**Records for this task**
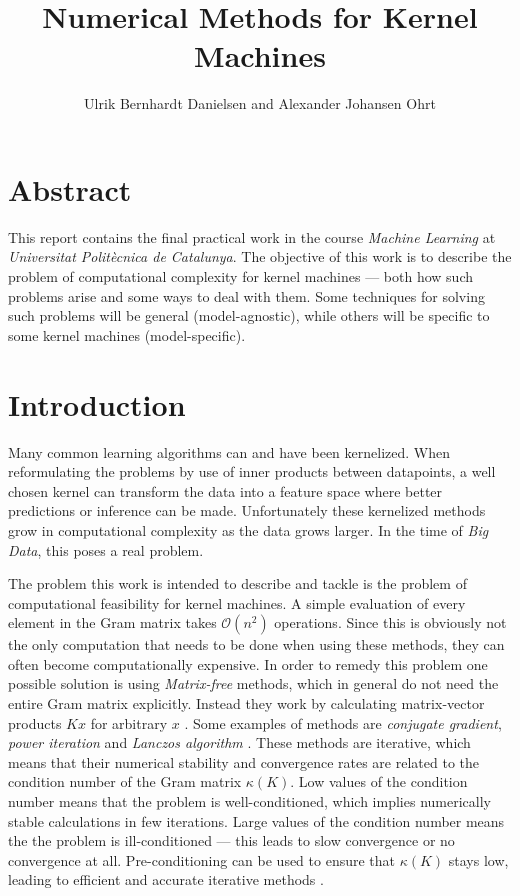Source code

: \documentclass{article}
\title{Numerical Methods for Kernel Machines}
\author{Ulrik Bernhardt Danielsen and Alexander Johansen Ohrt}
\theoremstyle{plain}
\theoremstyle{definition}
\theoremstyle{remark}
\begin{document}
\maketitle

\tableofcontents

\newpage


\section{Abstract}
This report contains the final practical work in the course \textit{Machine Learning} at \textit{Universitat Politècnica de Catalunya}.
The objective of this work is to describe the problem of computational complexity for kernel machines — both how such problems arise and some ways to deal with them.
Some techniques for solving such problems will be general (model-agnostic), while others will be specific to some kernel machines (model-specific). 


\section{Introduction}
Many common learning algorithms can and have been kernelized.
When reformulating the problems by use of inner products between datapoints, a well chosen kernel can transform the data into a feature space where better predictions or inference can be made.
Unfortunately these kernelized methods grow in computational complexity as the data grows larger. In the time of \textit{Big Data}, this poses a real problem.

The problem this work is intended to describe and tackle is the problem of computational feasibility for kernel machines. A simple evaluation of every element in the Gram matrix takes $\mathcal{O}(n^2)$ operations. Since this is obviously not the only computation that needs to be done when using these methods, they can often become computationally expensive. In order to remedy this problem one possible solution is using \textit{Matrix-free} methods, which in general do not need the entire Gram matrix explicitly. Instead they work by calculating matrix-vector products $Kx$ for arbitrary $x$ \cite{davies}. Some examples of methods are \textit{conjugate gradient}, \textit{power iteration} and \textit{Lanczos algorithm} \cite{wiki:Matrix-free_methods}. These methods are iterative, which means that their numerical stability and convergence rates are related to the condition number of the Gram matrix $\kappa(K)$. Low values of the condition number means that the problem is well-conditioned, which implies numerically stable calculations in few iterations. Large values of the condition number means the the problem is ill-conditioned — this leads to slow convergence or no convergence at all. Pre-conditioning can be used to ensure that $\kappa(K)$ stays low, leading to efficient and accurate iterative methods \cite{davies}.
\end{document}
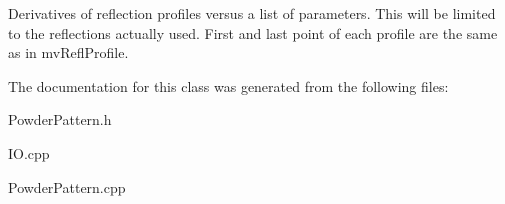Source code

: Derivatives of reflection profiles versus a list of parameters. This will be limited to the reflections actually used. First and last point of each profile are the same as in mv\+Refl\+Profile. 

The documentation for this class was generated from the following files\+:\begin{DoxyCompactItemize}
\item 
Powder\+Pattern.\+h\item 
I\+O.\+cpp\item 
Powder\+Pattern.\+cpp\end{DoxyCompactItemize}
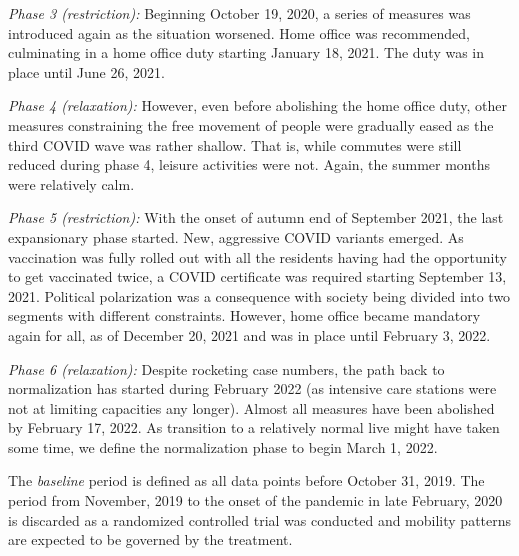 \documentclass[%
    twoside, openright, titlepage, numbers=noenddot,%
    cleardoublepage=empty,%
    abstract=false,%
    BCOR=5.5mm, paper=a5, fontsize=10pt,%
]{mythesis}
\begin{document}
\emph{Phase 3 (restriction):} Beginning October 19, 2020, a series of measures was introduced again as the situation worsened. Home office was recommended, culminating in a home office duty starting January 18, 2021. The duty was in place until June 26, 2021.

\emph{Phase 4 (relaxation):} However, even before abolishing the home office duty, other measures constraining the free movement of people were gradually eased as the third COVID wave was rather shallow. That is, while commutes were still reduced during phase 4, leisure activities were not. Again, the summer months were relatively calm.

\emph{Phase 5 (restriction):} With the onset of autumn end of September 2021, the last expansionary phase started. New, aggressive COVID variants emerged. As vaccination was fully rolled out with all the residents having had the opportunity to get vaccinated twice, a COVID certificate was required starting September 13, 2021. Political polarization was a consequence with society being divided into two segments with different constraints. However, home office became mandatory again for all, as of December 20, 2021 and was in place until February 3, 2022.

\emph{Phase 6 (relaxation):} Despite rocketing case numbers, the path back to normalization has started during February 2022 (as intensive care stations were not at limiting capacities any longer). Almost all measures have been abolished by February 17, 2022. As transition to a relatively normal live might have taken some time, we define the normalization phase to begin March 1, 2022.

The \emph{baseline} period is defined as all data points before October 31, 2019. The period from November, 2019 to the onset of the pandemic in late February, 2020 is discarded as a randomized controlled trial was conducted and mobility patterns are expected to be governed by the treatment.
\end{document}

**The task**
Would you show all lines of the material above that contain the word "last"?

**Task answer**
: Derivatives of reflection profiles versus a list of parameters. This will be limited to the reflections actually used. First and last point of each profile are the same as in mv\+Refl\+Profile. 
\emph{Phase 5 (restriction):} With the onset of autumn end of September 2021, the last expansionary phase started. New, aggressive COVID variants emerged. As vaccination was fully rolled out with all the residents having had the opportunity to get vaccinated twice, a COVID certificate was required starting September 13, 2021. Political polarization was a consequence with society being divided into two segments with different constraints. However, home office became mandatory again for all, as of December 20, 2021 and was in place until February 3, 2022.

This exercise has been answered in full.